Before launching into space, BEAM was packed in its stowed configuration for 15 months, said Bigelow Aerospace in a Facebook post. That's apparently 10 months longer than planned (due to SpaceX's loss of a Falcon 9, which threw the company's schedule into disarray). It could be that the module material—which acts a little like memory foam—is rubbing more tightly against itself than expected. 

"The primary force that we believe we're working against is friction forces between the fabrics," Crusan said. "There's multiple layers of friction that could occur at the different levels of the module."

BEAM on Canadarm
BEAM on Canadarm By way of the station's robotic Canadarm, BEAM is transported from SpaceX's Dragon capsule to the Tranquility module on April 16.Image: NASA / Tim Kopra

If the module doesn't expand properly tomorrow, NASA will probably depressurize it and wait a few days. On Monday, the station's robotic arm is being used to work with some nearby CubeSat hardware, and the agency doesn't want a partially expanded BEAM hanging out nearby.

In the meantime, NASA and Bigelow say the crew and station are safe. Lisa Kauke, the program manager for BEAM at Bigelow, said the models being used to regulate BEAM's pressure during expansion err on the side of caution.

"That conservatism in the model put us in a place yesterday where we were seeing that the reality of the model might not quite match up," she said.

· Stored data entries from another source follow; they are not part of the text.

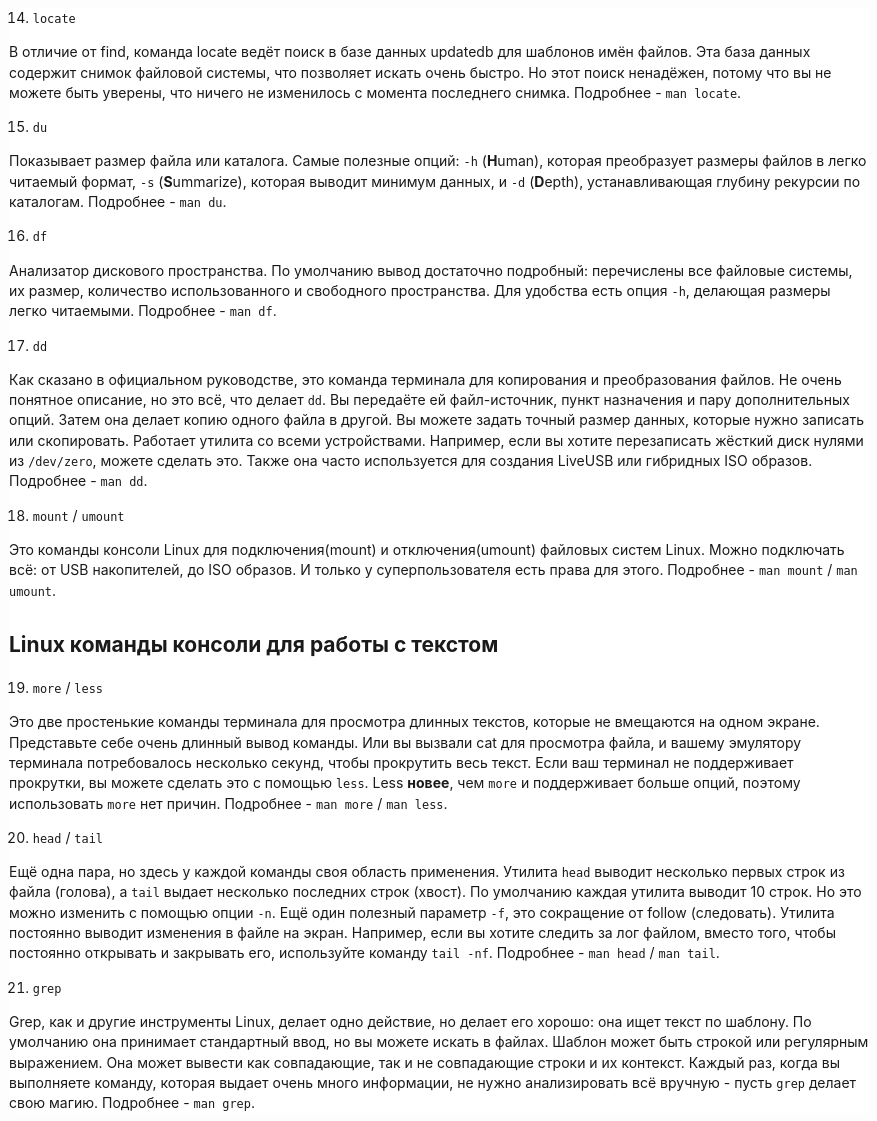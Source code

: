 14. `locate`

В отличие от find, команда locate ведёт поиск в базе данных updatedb для шаблонов имён файлов. Эта база данных содержит снимок файловой системы, что позволяет искать очень быстро. Но этот поиск ненадёжен, потому что вы не можете быть уверены, что ничего не изменилось с момента последнего снимка. Подробнее - `man locate`.

15. `du`

Показывает размер файла или каталога. Самые полезные опций: `-h` (**H**uman), которая преобразует размеры файлов в легко читаемый формат, `-s` (**S**ummarize), которая выводит минимум данных, и `-d` (**D**epth), устанавливающая глубину рекурсии по каталогам. Подробнее - `man du`.

16. `df`

Анализатор дискового пространства. По умолчанию вывод достаточно подробный: перечислены все файловые системы, их размер, количество использованного и свободного пространства. Для удобства есть опция `-h`, делающая размеры легко читаемыми. Подробнее - `man df`.

17. `dd`

Как сказано в официальном руководстве, это команда терминала для копирования и преобразования файлов. Не очень понятное описание, но это всё, что делает `dd`. Вы передаёте ей файл-источник, пункт назначения и пару дополнительных опций. Затем она делает копию одного файла в другой. Вы можете задать точный размер данных, которые нужно записать или скопировать. Работает утилита со всеми устройствами. Например, если вы хотите перезаписать жёсткий диск нулями из `/dev/zero`, можете сделать это. Также она часто используется для создания LiveUSB или гибридных ISO образов. Подробнее - `man dd`.

18. `mount` / `umount`

Это команды консоли Linux для подключения(mount) и отключения(umount) файловых систем Linux. Можно подключать всё: от USB накопителей, до ISO образов. И только у суперпользователя есть права для этого. Подробнее - `man mount` / `man umount`.


## Linux команды консоли для работы с текстом

19. `more` / `less`

Это две простенькие команды терминала для просмотра длинных текстов, которые не вмещаются на одном экране. Представьте себе очень длинный вывод команды. Или вы вызвали cat для просмотра файла, и вашему эмулятору терминала потребовалось несколько секунд, чтобы прокрутить весь текст. Если ваш терминал не поддерживает прокрутки, вы можете сделать это с помощью `less`. Less **новее**, чем `more` и поддерживает больше опций, поэтому использовать `more` нет причин. Подробнее - `man more` / `man less`.

20. `head` / `tail`

Ещё одна пара, но здесь у каждой команды своя область применения. Утилита `head` выводит несколько первых строк из файла (голова), а `tail` выдает несколько последних строк (хвост). По умолчанию каждая утилита выводит 10 строк. Но это можно изменить с помощью опции `-n`. Ещё один полезный параметр `-f`, это сокращение от follow (следовать). Утилита постоянно выводит изменения в файле на экран. Например, если вы хотите следить за лог файлом, вместо того, чтобы постоянно открывать и закрывать его, используйте команду `tail -nf`. Подробнее - `man head` / `man tail`.

21.  `grep`

Grep, как и другие инструменты Linux, делает одно действие, но делает его хорошо: она ищет текст по шаблону. По умолчанию она принимает стандартный ввод, но вы можете искать в файлах. Шаблон может быть строкой или регулярным выражением. Она может вывести как совпадающие, так и не совпадающие строки и их контекст. Каждый раз, когда вы выполняете команду, которая выдает очень много информации, не нужно анализировать всё вручную - пусть `grep` делает свою магию. Подробнее - `man grep`.
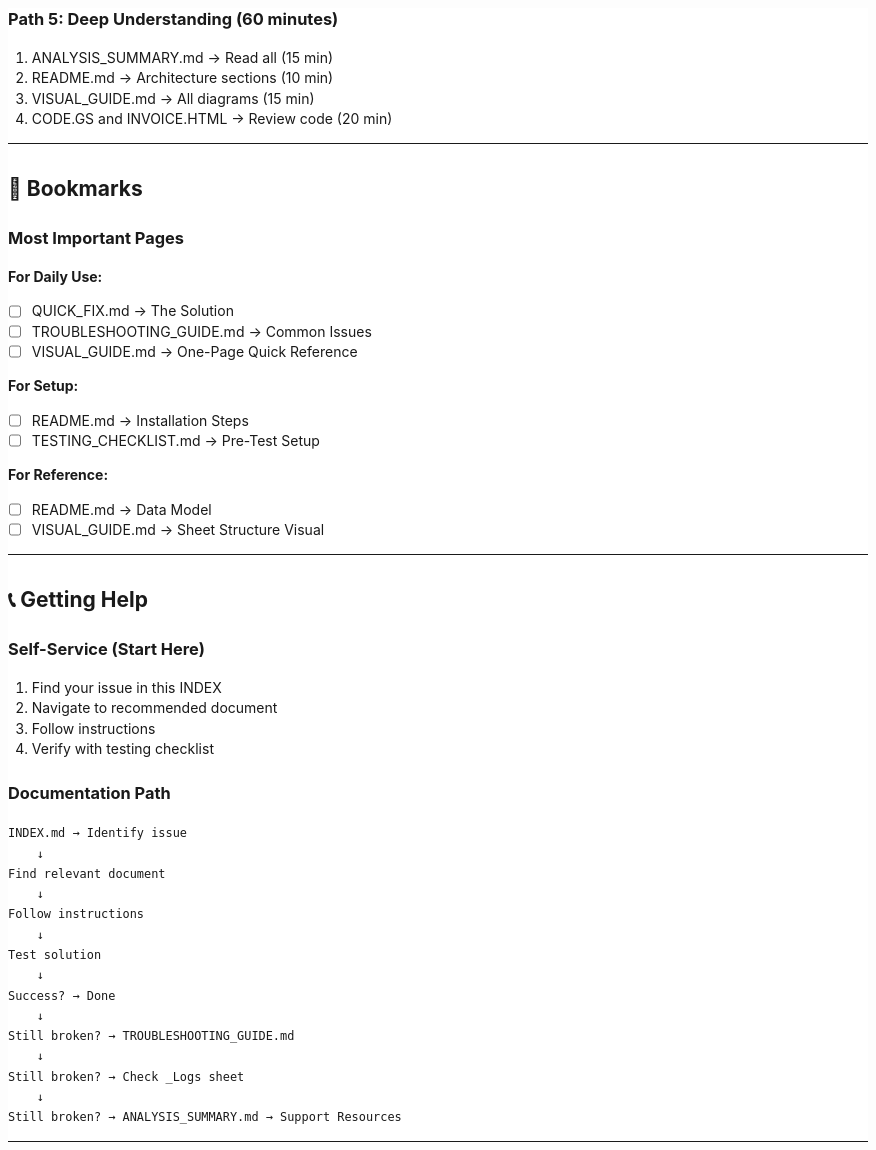 ### Path 5: Deep Understanding (60 minutes)
1. ANALYSIS_SUMMARY.md → Read all (15 min)
2. README.md → Architecture sections (10 min)
3. VISUAL_GUIDE.md → All diagrams (15 min)
4. CODE.GS and INVOICE.HTML → Review code (20 min)

---

## 🔖 Bookmarks

### Most Important Pages

**For Daily Use:**
- [ ] QUICK_FIX.md → The Solution
- [ ] TROUBLESHOOTING_GUIDE.md → Common Issues
- [ ] VISUAL_GUIDE.md → One-Page Quick Reference

**For Setup:**
- [ ] README.md → Installation Steps
- [ ] TESTING_CHECKLIST.md → Pre-Test Setup

**For Reference:**
- [ ] README.md → Data Model
- [ ] VISUAL_GUIDE.md → Sheet Structure Visual

---

## 📞 Getting Help

### Self-Service (Start Here)
1. Find your issue in this INDEX
2. Navigate to recommended document
3. Follow instructions
4. Verify with testing checklist

### Documentation Path
```
INDEX.md → Identify issue
    ↓
Find relevant document
    ↓
Follow instructions
    ↓
Test solution
    ↓
Success? → Done
    ↓
Still broken? → TROUBLESHOOTING_GUIDE.md
    ↓
Still broken? → Check _Logs sheet
    ↓
Still broken? → ANALYSIS_SUMMARY.md → Support Resources
```

---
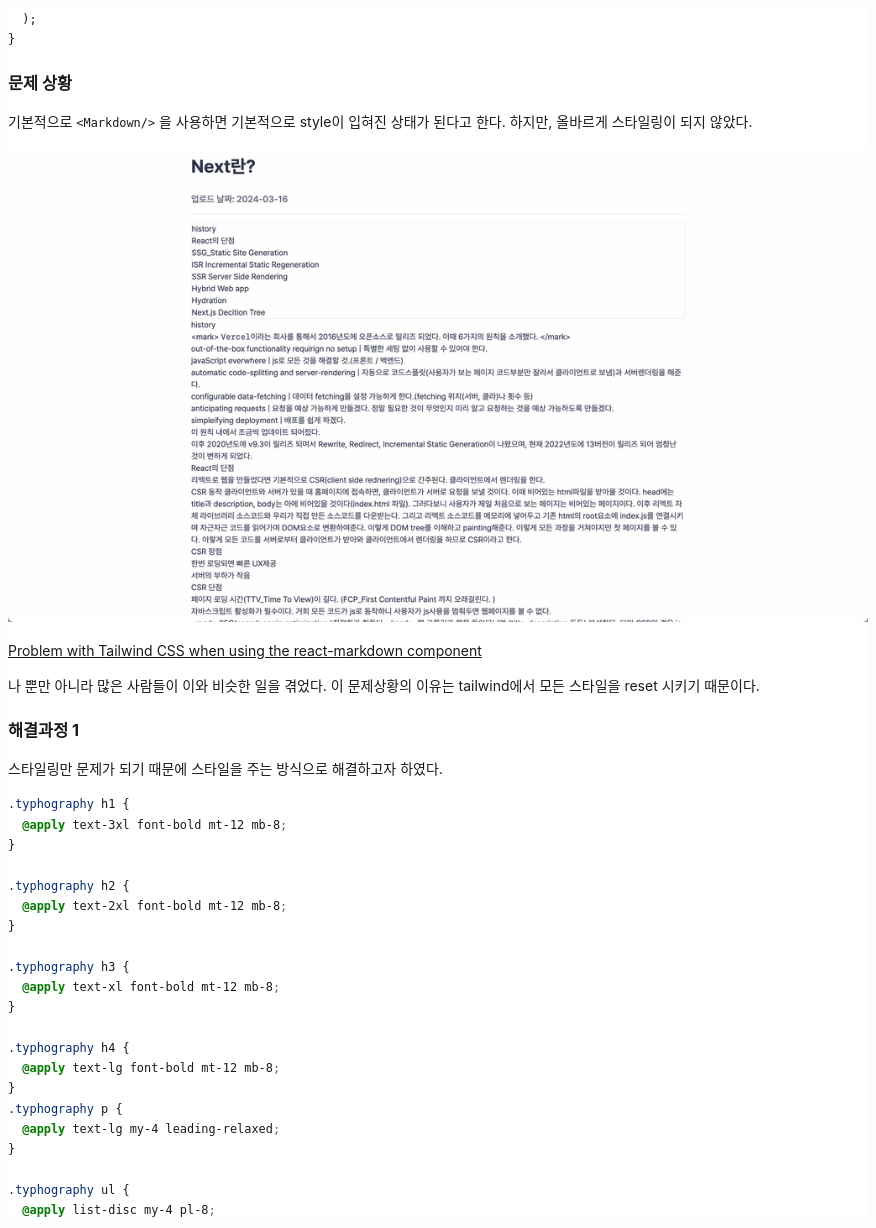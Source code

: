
 ```tsx
  );
}
```

### 문제 상황

기본적으로 `<Markdown/>` 을 사용하면 기본적으로 style이 입혀진 상태가 된다고 한다. 하지만, 올바르게 스타일링이 되지 않았다.

![image.png](/assets/blog/blogMarkdown/image1.png)

[Problem with Tailwind CSS when using the react-markdown component](https://stackoverflow.com/questions/75706164/problem-with-tailwind-css-when-using-the-react-markdown-component)

나 뿐만 아니라 많은 사람들이 이와 비슷한 일을 겪었다. 이 문제상황의 이유는 tailwind에서 모든 스타일을 reset 시키기 때문이다. 

### 해결과정 1

스타일링만 문제가 되기 때문에 스타일을 주는 방식으로 해결하고자 하였다. 

```css
.typhography h1 {
  @apply text-3xl font-bold mt-12 mb-8;
}

.typhography h2 {
  @apply text-2xl font-bold mt-12 mb-8;
}

.typhography h3 {
  @apply text-xl font-bold mt-12 mb-8;
}

.typhography h4 {
  @apply text-lg font-bold mt-12 mb-8;
}
.typhography p {
  @apply text-lg my-4 leading-relaxed;
}

.typhography ul {
  @apply list-disc my-4 pl-8;
```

In its Facebook posting, Bigelow said it fully expected deployment to occur one way or another. It could take NASA "a number of weeks to select the best approach to take," the statement read.

NASA seemed to agree. 

"We're very confident that we will get it fully expanded out at some point in time, whether that will be tomorrow," Crusan said. "It's just understanding the forces that it takes to get it to expand, and that's what we're walking through in a very careful and measured way."